* _Information provided_:
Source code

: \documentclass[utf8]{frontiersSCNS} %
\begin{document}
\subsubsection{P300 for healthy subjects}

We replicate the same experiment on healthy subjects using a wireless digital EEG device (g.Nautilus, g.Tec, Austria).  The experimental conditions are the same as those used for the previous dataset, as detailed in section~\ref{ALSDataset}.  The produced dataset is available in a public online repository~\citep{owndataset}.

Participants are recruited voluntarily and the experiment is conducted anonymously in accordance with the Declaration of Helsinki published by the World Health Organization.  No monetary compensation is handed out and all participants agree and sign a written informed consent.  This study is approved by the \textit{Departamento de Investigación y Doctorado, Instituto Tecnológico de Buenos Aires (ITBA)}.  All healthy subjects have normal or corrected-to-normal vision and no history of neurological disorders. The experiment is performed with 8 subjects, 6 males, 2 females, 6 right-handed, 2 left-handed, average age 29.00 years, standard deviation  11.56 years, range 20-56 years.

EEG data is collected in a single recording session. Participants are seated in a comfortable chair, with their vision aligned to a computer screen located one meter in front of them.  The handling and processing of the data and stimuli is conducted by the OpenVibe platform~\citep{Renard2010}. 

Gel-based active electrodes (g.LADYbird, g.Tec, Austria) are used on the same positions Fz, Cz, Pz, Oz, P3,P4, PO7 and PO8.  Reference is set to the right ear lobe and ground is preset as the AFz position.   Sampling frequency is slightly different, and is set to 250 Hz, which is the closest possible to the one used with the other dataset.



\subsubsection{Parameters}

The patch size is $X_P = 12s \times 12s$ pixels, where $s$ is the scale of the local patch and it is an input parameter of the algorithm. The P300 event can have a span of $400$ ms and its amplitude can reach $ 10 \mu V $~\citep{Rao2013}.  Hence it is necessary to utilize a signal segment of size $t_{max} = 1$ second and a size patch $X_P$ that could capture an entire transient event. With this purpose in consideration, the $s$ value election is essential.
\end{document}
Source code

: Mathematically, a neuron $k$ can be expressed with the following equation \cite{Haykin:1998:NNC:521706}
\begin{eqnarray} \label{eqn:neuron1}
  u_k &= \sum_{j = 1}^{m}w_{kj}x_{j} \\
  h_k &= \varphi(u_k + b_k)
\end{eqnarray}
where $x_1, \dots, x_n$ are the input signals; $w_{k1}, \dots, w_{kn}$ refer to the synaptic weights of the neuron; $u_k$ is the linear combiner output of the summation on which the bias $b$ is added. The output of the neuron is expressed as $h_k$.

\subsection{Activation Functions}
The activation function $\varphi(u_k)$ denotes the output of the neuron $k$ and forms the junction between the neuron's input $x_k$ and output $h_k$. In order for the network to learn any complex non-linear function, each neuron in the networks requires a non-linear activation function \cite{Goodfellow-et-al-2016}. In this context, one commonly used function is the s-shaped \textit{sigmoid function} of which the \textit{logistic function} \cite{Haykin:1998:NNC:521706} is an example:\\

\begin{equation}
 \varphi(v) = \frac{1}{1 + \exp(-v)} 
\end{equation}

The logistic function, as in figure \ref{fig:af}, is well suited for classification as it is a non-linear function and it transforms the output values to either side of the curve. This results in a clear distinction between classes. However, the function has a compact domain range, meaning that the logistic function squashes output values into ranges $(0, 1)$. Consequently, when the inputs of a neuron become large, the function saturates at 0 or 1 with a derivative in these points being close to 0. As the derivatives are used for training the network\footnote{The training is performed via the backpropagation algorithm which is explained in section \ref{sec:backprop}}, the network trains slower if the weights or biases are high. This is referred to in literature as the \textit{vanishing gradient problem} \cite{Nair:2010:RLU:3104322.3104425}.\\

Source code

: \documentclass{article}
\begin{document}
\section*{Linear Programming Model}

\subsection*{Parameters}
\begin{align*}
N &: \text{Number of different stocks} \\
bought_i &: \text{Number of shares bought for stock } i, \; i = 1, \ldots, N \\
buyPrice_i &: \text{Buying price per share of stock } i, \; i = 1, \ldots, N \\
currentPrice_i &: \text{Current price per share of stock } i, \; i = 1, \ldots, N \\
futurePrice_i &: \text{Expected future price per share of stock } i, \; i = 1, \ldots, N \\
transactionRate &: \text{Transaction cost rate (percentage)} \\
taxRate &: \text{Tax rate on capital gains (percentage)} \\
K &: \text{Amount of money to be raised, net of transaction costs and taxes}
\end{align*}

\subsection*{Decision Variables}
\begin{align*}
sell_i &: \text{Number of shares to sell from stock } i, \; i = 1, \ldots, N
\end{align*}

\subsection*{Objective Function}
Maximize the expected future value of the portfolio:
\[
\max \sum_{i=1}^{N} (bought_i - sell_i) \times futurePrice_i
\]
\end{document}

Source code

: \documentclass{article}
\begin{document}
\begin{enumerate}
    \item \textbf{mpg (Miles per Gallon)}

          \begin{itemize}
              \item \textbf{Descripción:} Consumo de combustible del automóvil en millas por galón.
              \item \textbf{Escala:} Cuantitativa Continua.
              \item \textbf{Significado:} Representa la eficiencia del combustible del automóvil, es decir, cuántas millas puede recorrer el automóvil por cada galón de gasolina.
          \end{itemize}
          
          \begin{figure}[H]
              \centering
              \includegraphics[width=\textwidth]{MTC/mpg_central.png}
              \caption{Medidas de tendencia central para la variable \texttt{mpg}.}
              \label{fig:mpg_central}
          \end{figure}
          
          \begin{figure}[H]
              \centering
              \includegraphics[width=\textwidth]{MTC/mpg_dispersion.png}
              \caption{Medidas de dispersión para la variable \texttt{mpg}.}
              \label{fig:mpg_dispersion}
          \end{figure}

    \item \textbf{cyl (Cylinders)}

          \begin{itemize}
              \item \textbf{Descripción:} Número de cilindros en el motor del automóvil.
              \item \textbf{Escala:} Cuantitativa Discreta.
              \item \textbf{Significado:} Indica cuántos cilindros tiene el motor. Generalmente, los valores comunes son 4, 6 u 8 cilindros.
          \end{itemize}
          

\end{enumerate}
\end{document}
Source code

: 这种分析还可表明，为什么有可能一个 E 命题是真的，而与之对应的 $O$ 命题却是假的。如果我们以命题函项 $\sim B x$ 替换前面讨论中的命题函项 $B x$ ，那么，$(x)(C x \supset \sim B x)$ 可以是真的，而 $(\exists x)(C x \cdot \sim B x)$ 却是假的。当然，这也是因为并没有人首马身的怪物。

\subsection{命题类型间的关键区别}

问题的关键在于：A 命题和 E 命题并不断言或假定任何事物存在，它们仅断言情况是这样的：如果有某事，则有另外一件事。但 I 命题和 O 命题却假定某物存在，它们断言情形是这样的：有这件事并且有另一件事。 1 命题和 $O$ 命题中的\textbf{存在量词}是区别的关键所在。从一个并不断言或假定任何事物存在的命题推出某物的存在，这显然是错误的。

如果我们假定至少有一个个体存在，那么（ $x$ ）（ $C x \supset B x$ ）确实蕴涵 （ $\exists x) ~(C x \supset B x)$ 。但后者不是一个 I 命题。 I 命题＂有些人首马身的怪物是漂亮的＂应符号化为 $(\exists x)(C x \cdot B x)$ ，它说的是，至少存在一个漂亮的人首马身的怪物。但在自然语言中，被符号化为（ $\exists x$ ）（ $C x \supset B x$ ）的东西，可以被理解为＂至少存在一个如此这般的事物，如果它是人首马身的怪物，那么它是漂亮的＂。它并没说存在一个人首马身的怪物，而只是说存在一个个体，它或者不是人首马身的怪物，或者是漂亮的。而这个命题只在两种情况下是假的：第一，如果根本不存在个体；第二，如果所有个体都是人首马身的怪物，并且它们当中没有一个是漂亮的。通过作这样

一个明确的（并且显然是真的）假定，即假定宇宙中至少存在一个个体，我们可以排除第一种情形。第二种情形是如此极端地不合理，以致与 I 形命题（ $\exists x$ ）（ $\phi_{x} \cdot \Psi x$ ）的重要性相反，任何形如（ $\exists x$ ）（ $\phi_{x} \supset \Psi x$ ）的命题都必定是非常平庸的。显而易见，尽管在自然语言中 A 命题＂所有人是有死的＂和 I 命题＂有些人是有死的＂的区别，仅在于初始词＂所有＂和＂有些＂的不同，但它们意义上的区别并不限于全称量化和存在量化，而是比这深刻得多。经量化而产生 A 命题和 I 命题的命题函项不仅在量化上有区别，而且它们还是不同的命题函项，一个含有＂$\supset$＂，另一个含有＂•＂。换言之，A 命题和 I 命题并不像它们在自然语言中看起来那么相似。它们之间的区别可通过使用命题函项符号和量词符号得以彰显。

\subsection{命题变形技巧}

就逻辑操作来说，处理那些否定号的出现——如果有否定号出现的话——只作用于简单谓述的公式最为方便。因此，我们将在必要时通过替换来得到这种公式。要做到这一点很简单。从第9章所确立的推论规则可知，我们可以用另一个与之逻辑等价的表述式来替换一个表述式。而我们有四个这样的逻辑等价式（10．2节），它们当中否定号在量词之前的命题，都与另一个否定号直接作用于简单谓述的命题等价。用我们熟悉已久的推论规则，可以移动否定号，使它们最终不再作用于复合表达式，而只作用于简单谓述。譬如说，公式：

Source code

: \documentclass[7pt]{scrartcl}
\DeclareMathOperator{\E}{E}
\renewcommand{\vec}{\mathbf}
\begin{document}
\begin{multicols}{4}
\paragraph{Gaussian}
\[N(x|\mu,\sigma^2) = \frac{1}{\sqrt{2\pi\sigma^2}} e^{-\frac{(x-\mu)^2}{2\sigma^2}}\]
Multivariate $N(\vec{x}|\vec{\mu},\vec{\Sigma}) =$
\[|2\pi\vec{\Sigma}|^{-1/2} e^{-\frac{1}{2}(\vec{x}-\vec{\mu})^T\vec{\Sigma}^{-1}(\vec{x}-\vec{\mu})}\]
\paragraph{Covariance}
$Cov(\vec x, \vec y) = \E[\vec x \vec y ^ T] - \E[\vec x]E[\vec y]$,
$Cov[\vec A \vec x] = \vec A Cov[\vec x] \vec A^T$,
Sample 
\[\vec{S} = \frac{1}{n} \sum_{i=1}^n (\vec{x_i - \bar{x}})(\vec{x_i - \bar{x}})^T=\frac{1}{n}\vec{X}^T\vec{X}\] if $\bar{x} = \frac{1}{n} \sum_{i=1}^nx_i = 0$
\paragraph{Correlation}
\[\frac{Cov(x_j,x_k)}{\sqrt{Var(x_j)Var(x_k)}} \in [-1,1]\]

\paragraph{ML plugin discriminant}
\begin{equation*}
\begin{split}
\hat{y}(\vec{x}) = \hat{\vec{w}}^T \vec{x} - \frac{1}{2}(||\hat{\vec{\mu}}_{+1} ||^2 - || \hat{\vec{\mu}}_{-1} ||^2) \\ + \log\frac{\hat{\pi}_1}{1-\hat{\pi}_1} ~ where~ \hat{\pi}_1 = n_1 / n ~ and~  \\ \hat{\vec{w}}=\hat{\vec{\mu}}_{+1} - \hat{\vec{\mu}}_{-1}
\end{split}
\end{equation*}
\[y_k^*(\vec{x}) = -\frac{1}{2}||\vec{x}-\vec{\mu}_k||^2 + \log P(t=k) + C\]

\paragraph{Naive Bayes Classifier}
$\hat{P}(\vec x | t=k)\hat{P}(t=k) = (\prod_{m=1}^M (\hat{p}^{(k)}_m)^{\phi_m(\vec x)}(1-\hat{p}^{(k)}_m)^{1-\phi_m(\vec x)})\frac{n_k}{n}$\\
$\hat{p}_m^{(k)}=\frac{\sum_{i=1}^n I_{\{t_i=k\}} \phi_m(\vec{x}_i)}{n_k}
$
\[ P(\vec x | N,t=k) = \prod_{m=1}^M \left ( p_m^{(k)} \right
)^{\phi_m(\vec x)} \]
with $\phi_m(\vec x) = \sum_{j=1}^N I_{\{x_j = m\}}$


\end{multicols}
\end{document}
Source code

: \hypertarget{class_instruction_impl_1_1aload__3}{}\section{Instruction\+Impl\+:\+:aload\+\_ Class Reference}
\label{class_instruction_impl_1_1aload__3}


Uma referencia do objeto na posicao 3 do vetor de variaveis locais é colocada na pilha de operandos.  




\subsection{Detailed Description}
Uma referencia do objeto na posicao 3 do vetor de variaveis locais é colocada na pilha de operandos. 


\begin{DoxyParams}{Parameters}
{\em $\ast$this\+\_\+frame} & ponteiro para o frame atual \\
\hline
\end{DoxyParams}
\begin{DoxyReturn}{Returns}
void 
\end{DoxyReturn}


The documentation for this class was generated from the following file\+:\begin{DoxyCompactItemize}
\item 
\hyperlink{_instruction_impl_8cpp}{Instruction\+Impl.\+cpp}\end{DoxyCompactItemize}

* _Task prompt_:
The lines to show are those in the data above that include "shares".

* _Problem solution_:
bought_i &: \text{Number of shares bought for stock } i, \; i = 1, \ldots, N \\
sell_i &: \text{Number of shares to sell from stock } i, \; i = 1, \ldots, N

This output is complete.